A Pox on Both Political Parties

October 14, 2013  |  No Comments  |  by Barney Bishop  |  Columns

Published in: Context Florida

Our beautiful 237-year experiment in democracy has brought us to a difficult crossroad.  Either we are going to continue to lurch from financial crisis to financial crisis or someone in Washington, D.C., is going to have to get over their childish temper tantrums.

At this point in time I’m ready to declare a pox on both political parties for their unwillingness to sit down and negotiate.

The problem is that both political parties are trying to score political points at each other’s expense and America is the one suffering for it.

Instead, all of us should be demanding that our elected leaders put aside their important differences and do the country’s business.  Note that I acknowledged that the differences are important, but in a country where compromise is expected everyday by every average American, why do we allow our politicians to behave like spoiled, rotten children?

Take President Obama, for example.  He came in riding on a white steed and he promised us all “change.”  He hasn’t changed a single way that Washington does business.  Instead, he now boldly says that he will not “negotiate” on the debt limit.  Mr. President, we (I use the word “we” loosely because I didn’t vote for him either time – but he is still the president) elected you to lead this country, and you’re going to go down in history as the most obstinate president we’ve ever had.

So they want to cut the heart out of your health-care program.  Is that a surprise to anyone given the way it was passed, without any bipartisan support?

Inasmuch as the Republicans control the House, you are going to have to work with them because they are part of our government.  They have a voice in the affairs of this country and you can’t ignore them without making this country look like any run-of-the-mill banana republic.

Oh, you can blame the Republicans all you want, but everyone knows in any fight that there is generally plenty of blame to go around.

Republicans, you have to bear responsibility for your actions as well.  Look, I loathe Obamacare.  But to prove what you are saying, you have to have enough faith in what you’re preaching.  Get it?

Obamacare is going to collapse of its own weight.  It’s too massive, too unworkable, too expensive, too confusing and for all of the promises that were made, very little if any of it is ever going to come true.

If the unions, who supported this ill-fated idea, can now say with a straight face that the working men and women of this country are going to get screwed by this socialistic medical debacle, isn’t that good enough for you?

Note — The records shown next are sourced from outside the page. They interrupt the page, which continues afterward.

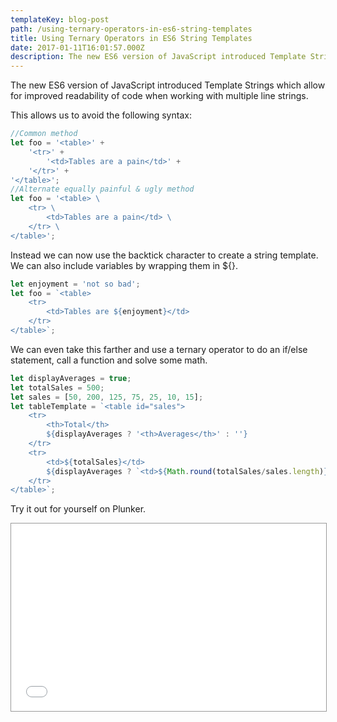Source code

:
 ```yaml
---
templateKey: blog-post
path: /using-ternary-operators-in-es6-string-templates
title: Using Ternary Operators in ES6 String Templates
date: 2017-01-11T16:01:57.000Z
description: The new ES6 version of JavaScript introduced Template Strings which allow for improved readability of code when working with multiple line strings. 
---
```

The new ES6 version of JavaScript introduced Template Strings which allow for improved readability of code when working with multiple line strings. 

This allows us to avoid the following syntax:

```javascript
//Common method
let foo = '<table>' +
	'<tr>' +
		'<td>Tables are a pain</td>' +
	'</tr>' +
'</table>';
//Alternate equally painful & ugly method
let foo = '<table> \
	<tr> \
		<td>Tables are a pain</td> \
	</tr> \
</table>';
```

Instead we can now use the backtick character to create a string template. We can also include variables by wrapping them in ${}.

```javascript
let enjoyment = 'not so bad';
let foo = `<table>
	<tr>
		<td>Tables are ${enjoyment}</td>
	</tr>
</table>`;
```

We can even take this farther and use a ternary operator to do an if/else statement, call a function and solve some math.

```javascript
let displayAverages = true;
let totalSales = 500;
let sales = [50, 200, 125, 75, 25, 10, 15];
let tableTemplate = `<table id="sales">
	<tr>
		<th>Total</th>
		${displayAverages ? '<th>Averages</th>' : ''}
	</tr>
	<tr>
		<td>${totalSales}</td>
		${displayAverages ? `<td>${Math.round(totalSales/sales.length)}</td>` : ''}
	</tr>
</table>`;

```

Try it out for yourself on Plunker.

<iframe style="border: 1px solid #999;width: 100%; height: 300px"
src="//embed.plnkr.co/lzXUulsbNAFdnu8m2xDx/" frameborder="0"
allowfullscreen="allowfullscreen">
Loading plunk...
</iframe>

Don’t defund Obamacare now, because your views, which by the way are shared by the vast majority of independents (and these are the folks that you want in any election!), will never get proven.  If you are ever successful in defunding Obamacare, the Democrats are just going to say it failed because you made it fail.  Let it fail on its own – because it will!

And to show what little respect both Dems and Repubs have for the intelligence of the American people, you then cut yourselves and your staff in for an exemption on Obamacare?  How despicable can y’all be?

I say again, a pox on both of your political parties.  Because if you think that the tea party movement is unwieldy, unorthodox and unforgiving, wait until you stir the common folk across this land. Then we’ll finally realize that the only thing important to each of you is your own measly existence — at the expense of the greatest political experiment ever devised by mankind.